La barre symbolique de 1,5°C de réchauffement par rapport à l’ère préindustrielle est aujourd’hui au centre des préoccupations environnementales. Fixée par l'Accord de Paris, elle représente une ligne rouge à ne pas franchir pour éviter des bouleversements écologiques majeurs. Mais avec l’inertie actuelle des efforts mondiaux pour réduire les émissions de gaz à effet de serre (GES), cette limite est sur le point d’être dépassée, même temporairement.
Un dépassement inéluctable
L'héritage de nos émissions passées joue un rôle déterminant dans l'évolution actuelle de notre climat. Il est essentiel de comprendre que la concentration de GES déjà présente continuera d’influencer le climat pendant des décennies.

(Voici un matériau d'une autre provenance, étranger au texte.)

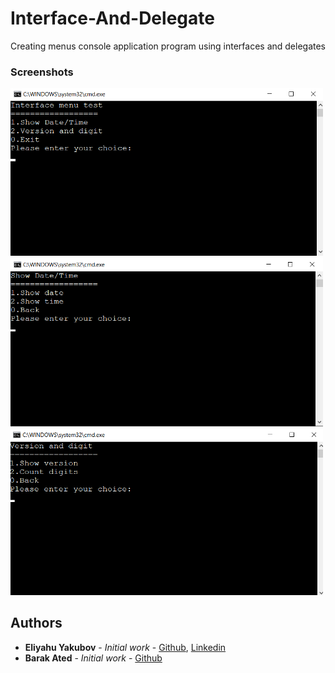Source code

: # Interface-And-Delegate
Creating menus console application program using interfaces and delegates

### Screenshots

<img src="https://github.com/EliYakubov7/Interface-And-Delegate/blob/master/screenshots/interface_menu_test.png" width="500" >
<img src="https://github.com/EliYakubov7/Interface-And-Delegate/blob/master/screenshots/date_and_time.png" width="500" >
<img src="https://github.com/EliYakubov7/Interface-And-Delegate/blob/master/screenshots/version_and_digit.png" width="500" >

## Authors

* **Eliyahu Yakubov** - *Initial work* - [Github](https://github.com/EliYakubov7), [Linkedin](https://www.linkedin.com/in/eli-yakubov-961908173)
* **Barak Ated** - *Initial work* - [Github](https://github.com/barak03)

Justement, selon une étude récente publiée dans Nature, la plupart des trajectoires qui visent à contenir le réchauffement sous les 1,5°C prévoient désormais un dépassement temporaire de ce seuil, avant de redescendre grâce aux technologies de captation de CO2. Malheureusement, cet "overshoot" n'est pas sans risque.
En effet, même les scénarios les plus optimistes, ceux qui visent à stabiliser le réchauffement à 1,5°C, comportent un risque significatif d’atteindre voire de dépasser les 2°C à cause des incertitudes du système climatique. Concrètement, les risques encourus sont nombreux, on peut citer :
- Accélération de la montée des océans : L'étude estime qu'à chaque siècle où les températures mondiales dépassent 1,5°C, nous nous engageons à une élévation significative du niveau des mers, accompagnée d'un risque accru d'effondrement de la biodiversité.

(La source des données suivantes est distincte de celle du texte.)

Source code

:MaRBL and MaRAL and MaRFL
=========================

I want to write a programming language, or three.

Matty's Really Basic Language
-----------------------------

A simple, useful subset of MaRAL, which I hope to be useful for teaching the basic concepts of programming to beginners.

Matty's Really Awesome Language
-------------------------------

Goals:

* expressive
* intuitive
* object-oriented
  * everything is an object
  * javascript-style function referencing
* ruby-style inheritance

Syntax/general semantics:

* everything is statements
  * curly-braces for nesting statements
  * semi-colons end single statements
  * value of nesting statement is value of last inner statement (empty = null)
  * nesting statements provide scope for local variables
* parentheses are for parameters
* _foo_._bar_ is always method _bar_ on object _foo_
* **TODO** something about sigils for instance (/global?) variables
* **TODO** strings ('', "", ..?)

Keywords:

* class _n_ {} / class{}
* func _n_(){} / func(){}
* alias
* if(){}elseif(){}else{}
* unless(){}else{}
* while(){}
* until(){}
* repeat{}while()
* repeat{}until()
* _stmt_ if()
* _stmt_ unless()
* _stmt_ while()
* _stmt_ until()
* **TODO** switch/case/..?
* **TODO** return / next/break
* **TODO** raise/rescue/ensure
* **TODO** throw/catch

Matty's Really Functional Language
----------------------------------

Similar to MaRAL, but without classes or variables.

- Écosystèmes en péril : Un dépassement pourrait provoquer des dommages irréversibles aux forêts, récifs coralliens, zones humides et autres biomes. Selon les projections, les efforts pour inverser ces effets pourraient ne jamais restaurer totalement ces écosystèmes à leur état initial.
- Renforcement des boucles de rétroaction climatique : Certains mécanismes naturels, comme le dégel du pergélisol qui libère du méthane, pourraient intensifier le réchauffement, rendant encore plus difficile de ramener les températures en dessous de 1,5°C.
Ces impacts soulignent l'urgence de limiter la durée et l'ampleur de l'overshoot. Pourtant, la technologie nécessaire pour retirer suffisamment de CO2 de l'atmosphère reste un défi de taille. Le scénario le plus optimiste nécessiterait l’élimination de 400 milliards de tonnes de CO2 d'ici 2100, une tâche qui dépasse largement nos capacités actuelles.
Innover - agir
Face à ces risques, la première ligne de défense reste la réduction rapide et massive des émissions de GES. Selon l’étude, seules des réductions drastiques dans les prochaines décennies peuvent éviter des dépassements catastrophiques.
L'overshoot offre aussi un potentiel d'innovation technologique et sociale. Le défi climatique stimule la créativité humaine, et cette crise pourrait catalyser des avancées majeures. Le développement de technologies d’élimination du CO2, comme le captage et stockage du carbone (CSC) ou la restauration des écosystèmes, est essentiel.
Toutefois, ces technologies sont encore balbutiantes et coûteuses : le défi est donc autant technique qu’économique et politique. L’innovation ne se limite donc pas à la technologie : la nécessité de réduire les émissions pourrait catalyser une transformation des systèmes économiques, de gouvernance et sociaux vers des modèles plus durables et résilients.
L'étude souligne que l'"overshoot" peut être minimisé, si des stratégies plus ambitieuses et immédiates sont mises en œuvre pour diminuer drastiquement les émissions au cours des dix prochaines années. Cela permettrait de limiter le dépassement tout en réduisant notre dépendance à des technologies incertaines. Agir maintenant est essentiel pour éviter de compter uniquement sur ces technologies pour corriger les erreurs du passé et du présent.